What is needed is an exact copy of all the entries below.

=====

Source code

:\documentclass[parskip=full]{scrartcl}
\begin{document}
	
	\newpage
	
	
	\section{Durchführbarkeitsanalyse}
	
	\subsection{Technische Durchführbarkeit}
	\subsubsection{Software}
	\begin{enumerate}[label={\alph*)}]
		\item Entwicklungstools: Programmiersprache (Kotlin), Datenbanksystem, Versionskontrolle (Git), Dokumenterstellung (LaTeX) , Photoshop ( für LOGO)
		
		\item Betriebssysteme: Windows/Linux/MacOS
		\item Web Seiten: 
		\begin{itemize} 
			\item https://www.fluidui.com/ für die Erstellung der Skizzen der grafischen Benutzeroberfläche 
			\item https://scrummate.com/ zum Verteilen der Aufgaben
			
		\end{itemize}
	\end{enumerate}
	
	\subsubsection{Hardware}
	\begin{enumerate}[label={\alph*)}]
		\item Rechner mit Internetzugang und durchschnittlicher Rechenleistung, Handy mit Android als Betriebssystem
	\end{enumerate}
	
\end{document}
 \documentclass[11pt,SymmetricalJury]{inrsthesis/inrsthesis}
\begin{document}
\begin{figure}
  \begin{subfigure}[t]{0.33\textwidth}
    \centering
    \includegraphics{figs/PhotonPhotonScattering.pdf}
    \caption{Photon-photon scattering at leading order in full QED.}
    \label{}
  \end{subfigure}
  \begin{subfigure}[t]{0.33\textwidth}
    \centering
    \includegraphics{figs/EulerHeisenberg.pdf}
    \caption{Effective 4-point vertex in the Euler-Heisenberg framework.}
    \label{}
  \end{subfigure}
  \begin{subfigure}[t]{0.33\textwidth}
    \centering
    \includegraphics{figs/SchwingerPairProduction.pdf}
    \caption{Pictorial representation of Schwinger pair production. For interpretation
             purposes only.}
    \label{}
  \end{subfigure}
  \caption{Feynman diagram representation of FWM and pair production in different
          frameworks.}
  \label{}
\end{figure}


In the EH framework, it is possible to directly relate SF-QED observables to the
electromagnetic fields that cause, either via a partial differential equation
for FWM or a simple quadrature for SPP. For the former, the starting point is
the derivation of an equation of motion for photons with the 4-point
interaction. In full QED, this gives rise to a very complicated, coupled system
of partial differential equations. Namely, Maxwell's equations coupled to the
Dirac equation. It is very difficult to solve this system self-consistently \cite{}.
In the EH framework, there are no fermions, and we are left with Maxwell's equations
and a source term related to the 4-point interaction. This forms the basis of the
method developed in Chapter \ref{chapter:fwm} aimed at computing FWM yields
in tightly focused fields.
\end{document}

=====

- _OUTPUT_
Source code

:\documentclass[parskip=full]{scrartcl}
\begin{document}
	
	\newpage
	
	
	\section{Durchführbarkeitsanalyse}
	
	\subsection{Technische Durchführbarkeit}
	\subsubsection{Software}
	\begin{enumerate}[label={\alph*)}]
		\item Entwicklungstools: Programmiersprache (Kotlin), Datenbanksystem, Versionskontrolle (Git), Dokumenterstellung (LaTeX) , Photoshop ( für LOGO)
		
		\item Betriebssysteme: Windows/Linux/MacOS
		\item Web Seiten: 
		\begin{itemize} 
			\item https://www.fluidui.com/ für die Erstellung der Skizzen der grafischen Benutzeroberfläche 
			\item https://scrummate.com/ zum Verteilen der Aufgaben
			
		\end{itemize}
	\end{enumerate}
	
	\subsubsection{Hardware}
	\begin{enumerate}[label={\alph*)}]
		\item Rechner mit Internetzugang und durchschnittlicher Rechenleistung, Handy mit Android als Betriebssystem
	\end{enumerate}
	
\end{document}
 \documentclass[11pt,SymmetricalJury]{inrsthesis/inrsthesis}
\begin{document}
\begin{figure}
  \begin{subfigure}[t]{0.33\textwidth}
    \centering
    \includegraphics{figs/PhotonPhotonScattering.pdf}
    \caption{Photon-photon scattering at leading order in full QED.}
    \label{}
  \end{subfigure}
  \begin{subfigure}[t]{0.33\textwidth}
    \centering
    \includegraphics{figs/EulerHeisenberg.pdf}
    \caption{Effective 4-point vertex in the Euler-Heisenberg framework.}
    \label{}
  \end{subfigure}
  \begin{subfigure}[t]{0.33\textwidth}
    \centering
    \includegraphics{figs/SchwingerPairProduction.pdf}
    \caption{Pictorial representation of Schwinger pair production. For interpretation
             purposes only.}
    \label{}
  \end{subfigure}
  \caption{Feynman diagram representation of FWM and pair production in different
          frameworks.}
  \label{}
\end{figure}


In the EH framework, it is possible to directly relate SF-QED observables to the
electromagnetic fields that cause, either via a partial differential equation
for FWM or a simple quadrature for SPP. For the former, the starting point is
the derivation of an equation of motion for photons with the 4-point
interaction. In full QED, this gives rise to a very complicated, coupled system
of partial differential equations. Namely, Maxwell's equations coupled to the
Dirac equation. It is very difficult to solve this system self-consistently \cite{}.
In the EH framework, there are no fermions, and we are left with Maxwell's equations
and a source term related to the 4-point interaction. This forms the basis of the
method developed in Chapter \ref{chapter:fwm} aimed at computing FWM yields
in tightly focused fields.
\end{document}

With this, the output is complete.